Playing on the Edge: The Big Internet Companies' Cunning Plans for Embodied Intelligence
Today's big tech companies actually stand at a crossroads: Should they continue to develop smarter software or start learning to deal with materials, machinery, supply chains, and factories? Should they remain as ecological enablers or become true industry shapers? The former is reasonable, while the latter is difficult. However, the latter might hold the key to reshaping the next decade.
The business rationality of internet giants has crowded out the allure of the embodied intelligence track.
Whether it's the metaverse, large models, or the once-popular educational hardware and VR, in the technology hotspots of the past few years, the presence of internet giants has been ubiquitous. With huge cash reserves, these big tech companies have always been quick to seize new opportunities, launching all - out offensives.

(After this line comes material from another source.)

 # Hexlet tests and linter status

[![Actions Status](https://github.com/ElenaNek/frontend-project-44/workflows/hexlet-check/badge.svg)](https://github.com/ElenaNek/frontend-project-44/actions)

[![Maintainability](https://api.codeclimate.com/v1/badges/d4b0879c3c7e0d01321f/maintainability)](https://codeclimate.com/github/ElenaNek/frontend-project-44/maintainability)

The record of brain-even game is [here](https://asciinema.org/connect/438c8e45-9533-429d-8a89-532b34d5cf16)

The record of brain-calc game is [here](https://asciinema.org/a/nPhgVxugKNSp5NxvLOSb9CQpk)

However, when it comes to the unprecedentedly popular embodied intelligence track, an unexpected scenario has unfolded. Internet giants have appeared in a rather delicate position. They are neither absent nor fully committed.
In other words, they have never truly "mustered the courage" to cross the dividing line of "full - stack betting".

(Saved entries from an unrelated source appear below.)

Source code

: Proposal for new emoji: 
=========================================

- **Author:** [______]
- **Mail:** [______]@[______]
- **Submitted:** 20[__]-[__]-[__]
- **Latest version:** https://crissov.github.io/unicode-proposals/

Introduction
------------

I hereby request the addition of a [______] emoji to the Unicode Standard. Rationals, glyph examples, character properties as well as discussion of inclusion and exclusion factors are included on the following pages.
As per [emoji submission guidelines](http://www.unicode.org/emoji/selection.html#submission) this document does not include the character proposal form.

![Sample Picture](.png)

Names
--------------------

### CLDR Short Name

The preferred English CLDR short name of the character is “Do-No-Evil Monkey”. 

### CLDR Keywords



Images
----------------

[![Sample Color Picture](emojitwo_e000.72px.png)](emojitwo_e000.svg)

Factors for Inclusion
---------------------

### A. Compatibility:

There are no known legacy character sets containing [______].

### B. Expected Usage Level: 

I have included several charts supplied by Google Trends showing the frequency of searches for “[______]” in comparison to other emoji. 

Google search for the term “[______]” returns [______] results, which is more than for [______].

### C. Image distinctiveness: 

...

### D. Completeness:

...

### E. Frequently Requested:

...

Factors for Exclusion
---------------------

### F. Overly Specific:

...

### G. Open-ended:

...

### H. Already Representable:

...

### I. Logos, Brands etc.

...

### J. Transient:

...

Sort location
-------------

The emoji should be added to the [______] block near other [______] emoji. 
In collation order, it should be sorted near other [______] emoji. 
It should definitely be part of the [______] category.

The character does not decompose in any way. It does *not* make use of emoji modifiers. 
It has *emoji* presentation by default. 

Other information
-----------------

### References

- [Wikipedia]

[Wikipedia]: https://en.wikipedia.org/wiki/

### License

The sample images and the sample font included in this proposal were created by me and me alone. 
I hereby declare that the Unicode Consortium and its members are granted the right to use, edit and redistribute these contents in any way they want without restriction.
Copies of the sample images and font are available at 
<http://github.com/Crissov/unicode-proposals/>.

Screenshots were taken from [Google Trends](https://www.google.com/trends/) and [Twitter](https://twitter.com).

This is a very typical "marginal entry" approach. They focus on developing large models, building platforms, and making venture capital investments, but few are willing to dive into factories to work on the hardware of humanoid robots. This "software - centric" tendency is a result of their internet background and genes, and it also reflects their rational business logic. Given the relative stability of their core business, it's neither necessary nor interesting for them to pour resources into the unfamiliar, limited - scale, and seemingly endless hardware field.
Admittedly, for big tech companies, waging peripheral battles is the way with the lowest trial - and - error cost, allowing them to leverage maximum returns with minimum investment.
However, embodied intelligence is a field where software and hardware are strongly coupled. The application of embodied large models relies on hardware adaptation and the subsequent rotation of the data flywheel. It's not a business story that can be realized simply by developing a large model and building a platform. In this area that most needs imagination and passion, internet giants have been conservative.
Whether it's conservatism or waiting for the right opportunity to strike, it's still too early to draw a conclusion. But I still prefer their unruly and bold style.
The Capability Boundaries and Interest Trade - offs of Big Tech Companies
The entry of internet giants always comes with a sense of "distance". Their strategies for deploying embodied intelligence show obvious commonalities: they focus on software and platforms and avoid heavy investment in hardware (after all, there have been many failed cases).
Tencent launched the embodied intelligence open platform Tairos, emphasizing that "it hopes to be a partner for all robot manufacturers rather than replacing them by making hardware". Alibaba's investment in the field of embodied intelligence mainly focuses on software aspects such as robot simulation training, multi - modal perception, and general robot brains. Although JD.com has invested in several robot companies, it has launched the embodied intelligence brand JoyInside, which focuses on providing interaction solutions for robots. ByteDance has developed the GR series of robot large models but relies on investments to supplement its hardware capabilities. (However, Ant Group is actually working on hardware.)
Image source: Tencent
The cautious stance of internet giants is essentially the result of the combined effect of their technological endowment and business rationality.
On the one hand, the genes of internet giants determine that they are better at the "software side". Their core capabilities are concentrated in algorithms, distributed systems, model training frameworks, and data operation systems. These capabilities are extremely valuable in the era of large models, making them naturally suitable to play the role of "enablers" rather than "manufacturers".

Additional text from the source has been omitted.